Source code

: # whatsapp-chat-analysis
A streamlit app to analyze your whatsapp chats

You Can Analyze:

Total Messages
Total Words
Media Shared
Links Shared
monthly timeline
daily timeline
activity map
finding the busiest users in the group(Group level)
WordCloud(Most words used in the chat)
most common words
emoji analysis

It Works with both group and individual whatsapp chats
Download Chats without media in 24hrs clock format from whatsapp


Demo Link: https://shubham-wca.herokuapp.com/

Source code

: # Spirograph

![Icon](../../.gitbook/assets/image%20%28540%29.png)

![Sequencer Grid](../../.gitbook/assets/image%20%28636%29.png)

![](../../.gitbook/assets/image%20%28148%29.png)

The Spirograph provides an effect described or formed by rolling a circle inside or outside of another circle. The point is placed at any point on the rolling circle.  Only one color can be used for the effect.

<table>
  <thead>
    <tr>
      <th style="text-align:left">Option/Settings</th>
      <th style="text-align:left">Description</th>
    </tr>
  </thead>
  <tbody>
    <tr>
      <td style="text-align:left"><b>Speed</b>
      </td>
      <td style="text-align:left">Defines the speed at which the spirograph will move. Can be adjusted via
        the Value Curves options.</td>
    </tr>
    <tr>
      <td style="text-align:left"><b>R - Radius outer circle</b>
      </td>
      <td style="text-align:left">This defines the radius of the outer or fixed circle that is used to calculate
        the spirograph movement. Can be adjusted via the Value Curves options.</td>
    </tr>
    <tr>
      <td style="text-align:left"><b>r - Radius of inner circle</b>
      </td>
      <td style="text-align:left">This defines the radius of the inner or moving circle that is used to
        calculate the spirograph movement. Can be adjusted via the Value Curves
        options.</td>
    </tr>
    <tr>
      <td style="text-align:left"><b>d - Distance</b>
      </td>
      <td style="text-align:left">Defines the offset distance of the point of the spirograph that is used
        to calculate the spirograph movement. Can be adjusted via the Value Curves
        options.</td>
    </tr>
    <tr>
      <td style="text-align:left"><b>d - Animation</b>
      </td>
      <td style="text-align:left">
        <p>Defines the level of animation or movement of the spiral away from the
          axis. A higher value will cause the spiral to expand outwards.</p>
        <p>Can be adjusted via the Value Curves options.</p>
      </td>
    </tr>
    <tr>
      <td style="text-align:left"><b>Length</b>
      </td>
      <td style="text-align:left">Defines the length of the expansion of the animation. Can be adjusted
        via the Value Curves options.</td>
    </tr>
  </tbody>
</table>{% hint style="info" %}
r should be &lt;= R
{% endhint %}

....................

● **EXERCISE**
Copy the records above exactly.

● **OUTPUT**
Source code

: # whatsapp-chat-analysis
A streamlit app to analyze your whatsapp chats

You Can Analyze:

Total Messages
Total Words
Media Shared
Links Shared
monthly timeline
daily timeline
activity map
finding the busiest users in the group(Group level)
WordCloud(Most words used in the chat)
most common words
emoji analysis

It Works with both group and individual whatsapp chats
Download Chats without media in 24hrs clock format from whatsapp


Demo Link: https://shubham-wca.herokuapp.com/

Source code

: # Spirograph

![Icon](../../.gitbook/assets/image%20%28540%29.png)

![Sequencer Grid](../../.gitbook/assets/image%20%28636%29.png)

![](../../.gitbook/assets/image%20%28148%29.png)

The Spirograph provides an effect described or formed by rolling a circle inside or outside of another circle. The point is placed at any point on the rolling circle.  Only one color can be used for the effect.

<table>
  <thead>
    <tr>
      <th style="text-align:left">Option/Settings</th>
      <th style="text-align:left">Description</th>
    </tr>
  </thead>
  <tbody>
    <tr>
      <td style="text-align:left"><b>Speed</b>
      </td>
      <td style="text-align:left">Defines the speed at which the spirograph will move. Can be adjusted via
        the Value Curves options.</td>
    </tr>
    <tr>
      <td style="text-align:left"><b>R - Radius outer circle</b>
      </td>
      <td style="text-align:left">This defines the radius of the outer or fixed circle that is used to calculate
        the spirograph movement. Can be adjusted via the Value Curves options.</td>
    </tr>
    <tr>
      <td style="text-align:left"><b>r - Radius of inner circle</b>
      </td>
      <td style="text-align:left">This defines the radius of the inner or moving circle that is used to
        calculate the spirograph movement. Can be adjusted via the Value Curves
        options.</td>
    </tr>
    <tr>
      <td style="text-align:left"><b>d - Distance</b>
      </td>
      <td style="text-align:left">Defines the offset distance of the point of the spirograph that is used
        to calculate the spirograph movement. Can be adjusted via the Value Curves
        options.</td>
    </tr>
    <tr>
      <td style="text-align:left"><b>d - Animation</b>
      </td>
      <td style="text-align:left">
        <p>Defines the level of animation or movement of the spiral away from the
          axis. A higher value will cause the spiral to expand outwards.</p>
        <p>Can be adjusted via the Value Curves options.</p>
      </td>
    </tr>
    <tr>
      <td style="text-align:left"><b>Length</b>
      </td>
      <td style="text-align:left">Defines the length of the expansion of the animation. Can be adjusted
        via the Value Curves options.</td>
    </tr>
  </tbody>
</table>{% hint style="info" %}
r should be &lt;= R
{% endhint %}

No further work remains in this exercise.